━━━ EXTRACTED INFORMATION

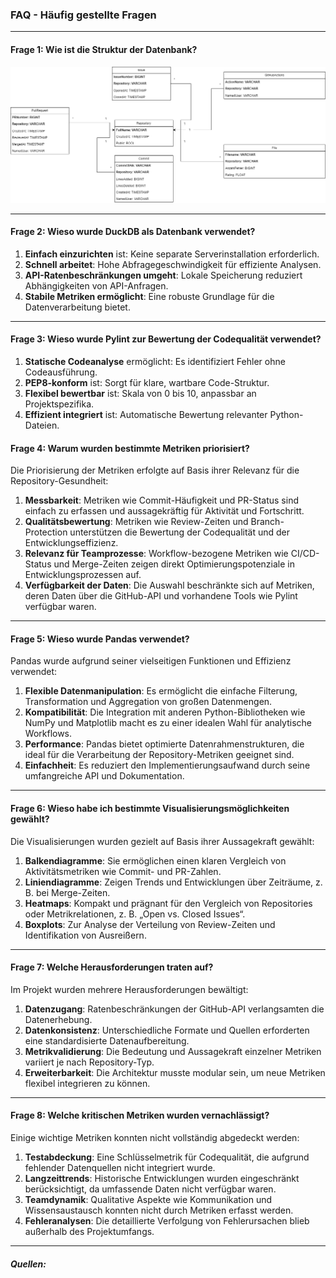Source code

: ### **FAQ - Häufig gestellte Fragen**

---

#### **Frage 1: Wie ist die Struktur der Datenbank?**

![Datenbankstrukur](../assets/RepoDB.png)

---

#### **Frage 2: Wieso wurde DuckDB als Datenbank verwendet?**

1. **Einfach einzurichten** ist: Keine separate Serverinstallation erforderlich.  
2. **Schnell arbeitet**: Hohe Abfragegeschwindigkeit für effiziente Analysen.  
3. **API-Ratenbeschränkungen umgeht**: Lokale Speicherung reduziert Abhängigkeiten von API-Anfragen.  
4. **Stabile Metriken ermöglicht**: Eine robuste Grundlage für die Datenverarbeitung bietet.

---

#### **Frage 3: Wieso wurde Pylint zur Bewertung der Codequalität verwendet?**

1. **Statische Codeanalyse** ermöglicht: Es identifiziert Fehler ohne Codeausführung.  
2. **PEP8-konform** ist: Sorgt für klare, wartbare Code-Struktur.  
3. **Flexibel bewertbar** ist: Skala von 0 bis 10, anpassbar an Projektspezifika.  
4. **Effizient integriert** ist: Automatische Bewertung relevanter Python-Dateien.

#### **Frage 4: Warum wurden bestimmte Metriken priorisiert?**
Die Priorisierung der Metriken erfolgte auf Basis ihrer Relevanz für die Repository-Gesundheit:  
1. **Messbarkeit**: Metriken wie Commit-Häufigkeit und PR-Status sind einfach zu erfassen und aussagekräftig für Aktivität und Fortschritt.  
2. **Qualitätsbewertung**: Metriken wie Review-Zeiten und Branch-Protection unterstützen die Bewertung der Codequalität und der Entwicklungseffizienz.  
3. **Relevanz für Teamprozesse**: Workflow-bezogene Metriken wie CI/CD-Status und Merge-Zeiten zeigen direkt Optimierungspotenziale in Entwicklungsprozessen auf.  
4. **Verfügbarkeit der Daten**: Die Auswahl beschränkte sich auf Metriken, deren Daten über die GitHub-API und vorhandene Tools wie Pylint verfügbar waren.

---

#### **Frage 5: Wieso wurde Pandas verwendet?**
Pandas wurde aufgrund seiner vielseitigen Funktionen und Effizienz verwendet:
1. **Flexible Datenmanipulation**: Es ermöglicht die einfache Filterung, Transformation und Aggregation von großen Datenmengen.  
2. **Kompatibilität**: Die Integration mit anderen Python-Bibliotheken wie NumPy und Matplotlib macht es zu einer idealen Wahl für analytische Workflows.  
3. **Performance**: Pandas bietet optimierte Datenrahmenstrukturen, die ideal für die Verarbeitung der Repository-Metriken geeignet sind.  
4. **Einfachheit**: Es reduziert den Implementierungsaufwand durch seine umfangreiche API und Dokumentation.

---

#### **Frage 6: Wieso habe ich bestimmte Visualisierungsmöglichkeiten gewählt?**
Die Visualisierungen wurden gezielt auf Basis ihrer Aussagekraft gewählt:  
1. **Balkendiagramme**: Sie ermöglichen einen klaren Vergleich von Aktivitätsmetriken wie Commit- und PR-Zahlen.  
2. **Liniendiagramme**: Zeigen Trends und Entwicklungen über Zeiträume, z. B. bei Merge-Zeiten.  
3. **Heatmaps**: Kompakt und prägnant für den Vergleich von Repositories oder Metrikrelationen, z. B. „Open vs. Closed Issues“.  
4. **Boxplots**: Zur Analyse der Verteilung von Review-Zeiten und Identifikation von Ausreißern.

---

#### **Frage 7: Welche Herausforderungen traten auf?**
Im Projekt wurden mehrere Herausforderungen bewältigt:  
1. **Datenzugang**: Ratenbeschränkungen der GitHub-API verlangsamten die Datenerhebung.  
2. **Datenkonsistenz**: Unterschiedliche Formate und Quellen erforderten eine standardisierte Datenaufbereitung.  
3. **Metrikvalidierung**: Die Bedeutung und Aussagekraft einzelner Metriken variiert je nach Repository-Typ.  
4. **Erweiterbarkeit**: Die Architektur musste modular sein, um neue Metriken flexibel integrieren zu können.

---

#### **Frage 8: Welche kritischen Metriken wurden vernachlässigt?**
Einige wichtige Metriken konnten nicht vollständig abgedeckt werden:  
1. **Testabdeckung**: Eine Schlüsselmetrik für Codequalität, die aufgrund fehlender Datenquellen nicht integriert wurde.  
2. **Langzeittrends**: Historische Entwicklungen wurden eingeschränkt berücksichtigt, da umfassende Daten nicht verfügbar waren.  
3. **Teamdynamik**: Qualitative Aspekte wie Kommunikation und Wissensaustausch konnten nicht durch Metriken erfasst werden.  
4. **Fehleranalysen**: Die detaillierte Verfolgung von Fehlerursachen blieb außerhalb des Projektumfangs.

---
##### Quellen:
<!-- ![surveyhawk_art](../assets/char_art.png){ width=9.4% }
![surveyhawk_art](../assets/char_art.png){ width=9.4% }
![surveyhawk_art](../assets/char_art.png){ width=9.4% }
![surveyhawk_art](../assets/char_art.png){ width=9.4% }
![surveyhawk_art](../assets/char_art.png){ width=9.4% }
![surveyhawk_art](../assets/char_art.png){ width=9.4% }
![surveyhawk_art](../assets/char_art.png){ width=9.4% }
![surveyhawk_art](../assets/char_art.png){ width=9.4% }
![surveyhawk_art](../assets/char_art.png){ width=9.4% }
![surveyhawk_art](../assets/char_art.png){ width=9.4% } -->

━━━━━━

Set down the records again exactly as they appear, leaving each picture behind.

● TASK OUTPUT:
Source code

: ### **FAQ - Häufig gestellte Fragen**

---

#### **Frage 1: Wie ist die Struktur der Datenbank?**

![Datenbankstrukur](../assets/RepoDB.png)

---

#### **Frage 2: Wieso wurde DuckDB als Datenbank verwendet?**

1. **Einfach einzurichten** ist: Keine separate Serverinstallation erforderlich.  
2. **Schnell arbeitet**: Hohe Abfragegeschwindigkeit für effiziente Analysen.  
3. **API-Ratenbeschränkungen umgeht**: Lokale Speicherung reduziert Abhängigkeiten von API-Anfragen.  
4. **Stabile Metriken ermöglicht**: Eine robuste Grundlage für die Datenverarbeitung bietet.

---

#### **Frage 3: Wieso wurde Pylint zur Bewertung der Codequalität verwendet?**

1. **Statische Codeanalyse** ermöglicht: Es identifiziert Fehler ohne Codeausführung.  
2. **PEP8-konform** ist: Sorgt für klare, wartbare Code-Struktur.  
3. **Flexibel bewertbar** ist: Skala von 0 bis 10, anpassbar an Projektspezifika.  
4. **Effizient integriert** ist: Automatische Bewertung relevanter Python-Dateien.

#### **Frage 4: Warum wurden bestimmte Metriken priorisiert?**
Die Priorisierung der Metriken erfolgte auf Basis ihrer Relevanz für die Repository-Gesundheit:  
1. **Messbarkeit**: Metriken wie Commit-Häufigkeit und PR-Status sind einfach zu erfassen und aussagekräftig für Aktivität und Fortschritt.  
2. **Qualitätsbewertung**: Metriken wie Review-Zeiten und Branch-Protection unterstützen die Bewertung der Codequalität und der Entwicklungseffizienz.  
3. **Relevanz für Teamprozesse**: Workflow-bezogene Metriken wie CI/CD-Status und Merge-Zeiten zeigen direkt Optimierungspotenziale in Entwicklungsprozessen auf.  
4. **Verfügbarkeit der Daten**: Die Auswahl beschränkte sich auf Metriken, deren Daten über die GitHub-API und vorhandene Tools wie Pylint verfügbar waren.

---

#### **Frage 5: Wieso wurde Pandas verwendet?**
Pandas wurde aufgrund seiner vielseitigen Funktionen und Effizienz verwendet:
1. **Flexible Datenmanipulation**: Es ermöglicht die einfache Filterung, Transformation und Aggregation von großen Datenmengen.  
2. **Kompatibilität**: Die Integration mit anderen Python-Bibliotheken wie NumPy und Matplotlib macht es zu einer idealen Wahl für analytische Workflows.  
3. **Performance**: Pandas bietet optimierte Datenrahmenstrukturen, die ideal für die Verarbeitung der Repository-Metriken geeignet sind.  
4. **Einfachheit**: Es reduziert den Implementierungsaufwand durch seine umfangreiche API und Dokumentation.

---

#### **Frage 6: Wieso habe ich bestimmte Visualisierungsmöglichkeiten gewählt?**
Die Visualisierungen wurden gezielt auf Basis ihrer Aussagekraft gewählt:  
1. **Balkendiagramme**: Sie ermöglichen einen klaren Vergleich von Aktivitätsmetriken wie Commit- und PR-Zahlen.  
2. **Liniendiagramme**: Zeigen Trends und Entwicklungen über Zeiträume, z. B. bei Merge-Zeiten.  
3. **Heatmaps**: Kompakt und prägnant für den Vergleich von Repositories oder Metrikrelationen, z. B. „Open vs. Closed Issues“.  
4. **Boxplots**: Zur Analyse der Verteilung von Review-Zeiten und Identifikation von Ausreißern.

---

#### **Frage 7: Welche Herausforderungen traten auf?**
Im Projekt wurden mehrere Herausforderungen bewältigt:  
1. **Datenzugang**: Ratenbeschränkungen der GitHub-API verlangsamten die Datenerhebung.  
2. **Datenkonsistenz**: Unterschiedliche Formate und Quellen erforderten eine standardisierte Datenaufbereitung.  
3. **Metrikvalidierung**: Die Bedeutung und Aussagekraft einzelner Metriken variiert je nach Repository-Typ.  
4. **Erweiterbarkeit**: Die Architektur musste modular sein, um neue Metriken flexibel integrieren zu können.

---

#### **Frage 8: Welche kritischen Metriken wurden vernachlässigt?**
Einige wichtige Metriken konnten nicht vollständig abgedeckt werden:  
1. **Testabdeckung**: Eine Schlüsselmetrik für Codequalität, die aufgrund fehlender Datenquellen nicht integriert wurde.  
2. **Langzeittrends**: Historische Entwicklungen wurden eingeschränkt berücksichtigt, da umfassende Daten nicht verfügbar waren.  
3. **Teamdynamik**: Qualitative Aspekte wie Kommunikation und Wissensaustausch konnten nicht durch Metriken erfasst werden.  
4. **Fehleranalysen**: Die detaillierte Verfolgung von Fehlerursachen blieb außerhalb des Projektumfangs.

---
##### Quellen:
<!-- ![surveyhawk_art](../assets/char_art.png){ width=9.4% }
![surveyhawk_art](../assets/char_art.png){ width=9.4% }
![surveyhawk_art](../assets/char_art.png){ width=9.4% }
![surveyhawk_art](../assets/char_art.png){ width=9.4% }
![surveyhawk_art](../assets/char_art.png){ width=9.4% }
![surveyhawk_art](../assets/char_art.png){ width=9.4% }
![surveyhawk_art](../assets/char_art.png){ width=9.4% }
![surveyhawk_art](../assets/char_art.png){ width=9.4% }
![surveyhawk_art](../assets/char_art.png){ width=9.4% }
![surveyhawk_art](../assets/char_art.png){ width=9.4% } -->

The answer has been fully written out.